A new online service will enable small and mid-sized engineering
firms to create digital simulations of their factories. It aims to
help companies identify production bottlenecks and win new business
from larger firms.
This is the thinking behind
Dassault Systemes
Delmia's (DSD) decision to make its V6
product lifecycle management software available both as a
standalone product and a service.
V6 allows firms to build a detailed digital model of their
factory. It captures machine and human activities and operating
parameters as well as work and materials flows, and builds an
animated simulation of a production line. Planners can zoom into
any aspect of the line to check tolerances and try
alternatives.
DSD's vice-president for R&D, Pascal Lecland, told Computer
Weekly large firms such as global auto and aircraft makers, the
company's traditional customers, would use V6 to simulate the
entire behaviour of their factories down to machine tool level.
Competitive pressures were making it important for the
assemblers to know what their suppliers' factories were capable of
making. Both sides could use V6 to colloborate to optimise factory
performance and to develop new products, he said.

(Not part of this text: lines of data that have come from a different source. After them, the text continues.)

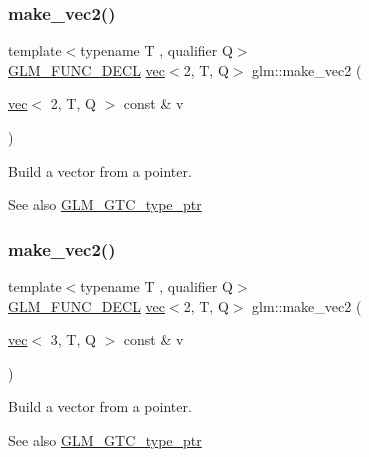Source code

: \subsubsection{\texorpdfstring{make\+\_\+vec2()}{make\_vec2()}\hspace{0.1cm}{\footnotesize\ttfamily [2/5]}}
{\footnotesize\ttfamily template$<$typename T , qualifier Q$>$ \\
\mbox{\hyperlink{setup_8hpp_ab2d052de21a70539923e9bcbf6e83a51}{G\+L\+M\+\_\+\+F\+U\+N\+C\+\_\+\+D\+E\+CL}} \mbox{\hyperlink{structglm_1_1vec}{vec}}$<$2, T, Q$>$ glm\+::make\+\_\+vec2 (\begin{DoxyParamCaption}\item[{\mbox{\hyperlink{structglm_1_1vec}{vec}}$<$ 2, T, Q $>$ const \&}]{v }\end{DoxyParamCaption})\hspace{0.3cm}{\ttfamily [inline]}}

Build a vector from a pointer. \begin{DoxySeeAlso}{See also}
\mbox{\hyperlink{group__gtc__type__ptr}{G\+L\+M\+\_\+\+G\+T\+C\+\_\+type\+\_\+ptr}} 
\end{DoxySeeAlso}
\mbox{\label{group__gtc__type__ptr_ga0084fea4694cf47276e9cccbe7b1015a}} 
\subsubsection{\texorpdfstring{make\+\_\+vec2()}{make\_vec2()}\hspace{0.1cm}{\footnotesize\ttfamily [3/5]}}
{\footnotesize\ttfamily template$<$typename T , qualifier Q$>$ \\
\mbox{\hyperlink{setup_8hpp_ab2d052de21a70539923e9bcbf6e83a51}{G\+L\+M\+\_\+\+F\+U\+N\+C\+\_\+\+D\+E\+CL}} \mbox{\hyperlink{structglm_1_1vec}{vec}}$<$2, T, Q$>$ glm\+::make\+\_\+vec2 (\begin{DoxyParamCaption}\item[{\mbox{\hyperlink{structglm_1_1vec}{vec}}$<$ 3, T, Q $>$ const \&}]{v }\end{DoxyParamCaption})\hspace{0.3cm}{\ttfamily [inline]}}

Build a vector from a pointer. \begin{DoxySeeAlso}{See also}
\mbox{\hyperlink{group__gtc__type__ptr}{G\+L\+M\+\_\+\+G\+T\+C\+\_\+type\+\_\+ptr}} 
\end{DoxySeeAlso}
\mbox{\label{group__gtc__type__ptr_ga2b81f71f3a222fe5bba81e3983751249}} 
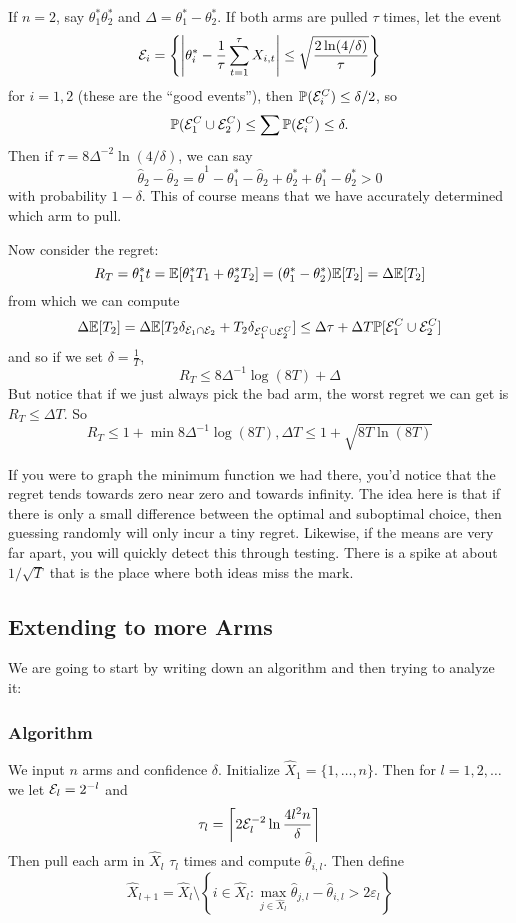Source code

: \documentclass[12pt]{article}
\begin{document}
If $n=2$, say $\theta_1^\ast\theta_2^\ast$ and $\Delta=\theta_1^\ast-\theta_2^\ast$. If both arms are pulled $\tau$ times, let the event
\[\mathcal{E}_i=\left\{\left|\theta_i^\ast-\frac{1}{\tau}\sum_{t=1}^\tau X_{i,t}\right|\le\sqrt{\frac{2\ln (4/\delta)}{\tau}}\right\}\]
for $i=1,2$ (these are the ``good events''), then $\mathbb{P}(\mathcal{E}_i^C)\le\delta/2$, so 
\[\mathbb{P}(\mathcal{E}_1^C\cup\mathcal{E}_2^C)\le\sum\mathbb{P}(\mathcal{E}_i^C)\le\delta.\]
Then if $\tau=8\Delta^{-2}\ln(4/\delta)$, we can say 
\[\hat\theta_2-\hat\theta_2=\hat\theta^1-\theta_1^\ast-\hat\theta_2+\theta_2^\ast+\theta_1^\ast-\theta_2^\ast>0\]
with probability $1-\delta$. This of course means that we have accurately determined which arm to pull.

Now consider the regret:
\[R_T=\theta_1^\ast t=\mathbb{E}[\theta_1^\ast T_1+\theta_2^\ast T_2]=(\theta_1^\ast-\theta_2^\ast)\mathbb{E}[T_2]=\Delta\mathbb{E}[T_2]\]
from which we can compute 
\[\Delta\mathbb{E}[T_2]=\Delta\mathbb{E}[T_2\delta_{\mathcal{E}_1\cap\mathcal{E}_2}+T_2\delta_{\mathcal{E}_1^C\cup \mathcal{E}_2^C}]\le\Delta\tau+\Delta T\mathbb{P}[\mathcal{E}_1^C\cup\mathcal{E}_2^C]\]
and so if we set $\delta=\frac{1}{T}$,
\[R_T\le 8\Delta^{-1}\log(8T)+\Delta\]
But notice that if we just always pick the bad arm, the worst regret we can get is $R_T\le \Delta T$. So 
\[R_T\le1+\min{8\Delta^{-1}\log(8T),\Delta T}\le 1+\sqrt{8T\ln(8T)}\]

If you were to graph the minimum function we had there, you'd notice that the regret tends towards zero near zero and towards infinity. The idea here is that if there is only a small difference between the optimal and suboptimal choice, 
then guessing randomly will only incur a tiny regret. Likewise, if the means are very far apart, you will quickly detect this through testing. There is a spike at about $1/\sqrt{T}$ that is the place where both ideas miss the mark.

\subsection{Extending to more Arms}
We are going to start by writing down an algorithm and then trying to analyze it:

\subsubsection{Algorithm}
We input $n$ arms and confidence $\delta$. Initialize $\hat X_1=\{1,\dots,n\}.$ Then for $l=1,2,\dots$ we let $\mathcal{E}_l=2^{-l}$ and 
\[\tau_l=\left\lceil 2\mathcal{E}_l^{-2}\ln\frac{4 l^2 n}{\delta}\right\rceil\]
Then pull each arm in $\hat X_l$ $\tau_l$ times and compute $\hat\theta_{i,l}$. Then define 
\[\hat X_{l+1}=\hat X_l\setminus\left\{i\in \hat X_l:\max_{j\in\hat X_l}\hat\theta_{j,l}-\hat\theta_{i,l}>2\varepsilon_l\right\}\]
\end{document}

Lecland said Dassault was very concerned to ensure that data
flows in V6 were secure.
"We are dealing with customers' intellectual property," he said.
"If we are going to offer V6 on a software as a service basis, we
have to address the security issue for customers."

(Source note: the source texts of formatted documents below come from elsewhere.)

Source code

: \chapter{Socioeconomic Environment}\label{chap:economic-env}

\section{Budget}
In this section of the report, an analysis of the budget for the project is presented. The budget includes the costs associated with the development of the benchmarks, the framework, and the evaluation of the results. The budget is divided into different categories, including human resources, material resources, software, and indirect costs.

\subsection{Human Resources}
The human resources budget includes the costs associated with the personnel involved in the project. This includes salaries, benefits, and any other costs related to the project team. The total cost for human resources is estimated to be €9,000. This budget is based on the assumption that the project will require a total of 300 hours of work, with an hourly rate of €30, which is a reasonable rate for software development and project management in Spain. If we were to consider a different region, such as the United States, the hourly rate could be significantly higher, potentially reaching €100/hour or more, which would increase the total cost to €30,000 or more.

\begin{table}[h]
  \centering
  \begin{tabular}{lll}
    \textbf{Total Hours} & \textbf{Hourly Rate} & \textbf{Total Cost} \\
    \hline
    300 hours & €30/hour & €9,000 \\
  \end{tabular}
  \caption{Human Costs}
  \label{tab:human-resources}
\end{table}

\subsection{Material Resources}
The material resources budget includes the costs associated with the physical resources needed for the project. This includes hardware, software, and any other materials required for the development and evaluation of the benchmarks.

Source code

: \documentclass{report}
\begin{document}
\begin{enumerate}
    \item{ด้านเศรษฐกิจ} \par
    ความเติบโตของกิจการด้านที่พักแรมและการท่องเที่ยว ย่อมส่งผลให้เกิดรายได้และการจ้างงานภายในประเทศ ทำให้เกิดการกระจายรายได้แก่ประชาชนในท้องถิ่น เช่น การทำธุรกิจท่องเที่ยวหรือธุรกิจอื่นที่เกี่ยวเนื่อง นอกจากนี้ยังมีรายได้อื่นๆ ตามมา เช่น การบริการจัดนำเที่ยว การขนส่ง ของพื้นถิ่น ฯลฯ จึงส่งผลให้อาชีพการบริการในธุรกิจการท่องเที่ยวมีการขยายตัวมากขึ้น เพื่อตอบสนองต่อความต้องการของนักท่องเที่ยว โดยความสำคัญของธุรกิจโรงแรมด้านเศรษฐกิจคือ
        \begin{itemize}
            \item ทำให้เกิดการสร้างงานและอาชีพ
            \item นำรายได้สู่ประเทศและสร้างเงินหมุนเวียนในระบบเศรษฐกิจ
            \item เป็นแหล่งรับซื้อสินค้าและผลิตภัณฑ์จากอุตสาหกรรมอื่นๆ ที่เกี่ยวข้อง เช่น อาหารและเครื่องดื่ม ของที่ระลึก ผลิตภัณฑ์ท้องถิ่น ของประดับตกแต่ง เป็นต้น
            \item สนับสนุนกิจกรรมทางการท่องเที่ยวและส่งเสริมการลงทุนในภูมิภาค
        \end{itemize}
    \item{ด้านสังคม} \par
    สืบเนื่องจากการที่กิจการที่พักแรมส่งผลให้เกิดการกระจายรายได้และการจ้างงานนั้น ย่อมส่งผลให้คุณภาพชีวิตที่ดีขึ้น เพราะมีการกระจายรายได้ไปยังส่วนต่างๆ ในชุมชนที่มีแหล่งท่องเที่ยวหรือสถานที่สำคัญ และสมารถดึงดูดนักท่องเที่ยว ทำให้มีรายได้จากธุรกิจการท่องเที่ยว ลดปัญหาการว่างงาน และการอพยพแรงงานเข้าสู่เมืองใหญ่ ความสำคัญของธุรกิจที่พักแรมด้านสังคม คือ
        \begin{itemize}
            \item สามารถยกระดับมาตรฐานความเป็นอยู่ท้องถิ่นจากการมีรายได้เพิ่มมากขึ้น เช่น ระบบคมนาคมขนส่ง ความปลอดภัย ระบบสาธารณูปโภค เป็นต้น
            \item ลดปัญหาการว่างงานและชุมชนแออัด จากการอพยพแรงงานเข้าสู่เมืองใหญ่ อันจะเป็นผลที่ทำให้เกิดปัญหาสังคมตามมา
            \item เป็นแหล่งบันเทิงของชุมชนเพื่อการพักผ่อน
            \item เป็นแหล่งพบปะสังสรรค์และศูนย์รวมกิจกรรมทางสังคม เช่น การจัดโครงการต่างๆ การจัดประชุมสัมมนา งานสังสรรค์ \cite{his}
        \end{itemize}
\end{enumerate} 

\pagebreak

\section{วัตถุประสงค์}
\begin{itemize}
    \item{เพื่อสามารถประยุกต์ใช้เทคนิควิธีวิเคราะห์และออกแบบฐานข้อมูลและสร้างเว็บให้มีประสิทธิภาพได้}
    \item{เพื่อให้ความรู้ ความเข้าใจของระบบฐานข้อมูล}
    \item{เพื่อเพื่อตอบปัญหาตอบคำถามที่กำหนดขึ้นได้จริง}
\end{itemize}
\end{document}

V6 ties in with Dassault's
Catia computer aided design software and ERP packages such as
SAP, allowing companies to develop new products and the processes
to make them, simultaneously. This can cut months or years off the
time needed to bring a new product to market, Lecland said.
He added that the firm is working to develop a real time
feedback loop so manufacturing information from the factory floor
goes to the engineering and design departments for rapid changes to
improve the product's manufacturability.
"Our goal is 'right first time'," Lecland said, "but we realise
that no digital model will reflect shop floor reality from the
start. We believe simulation in a digital factory will reduce
drastically the number of trial production runs required to build
to high quality.
"This will get the product to market quicker and cheaper and let
the manufacturer introduce more variations faster."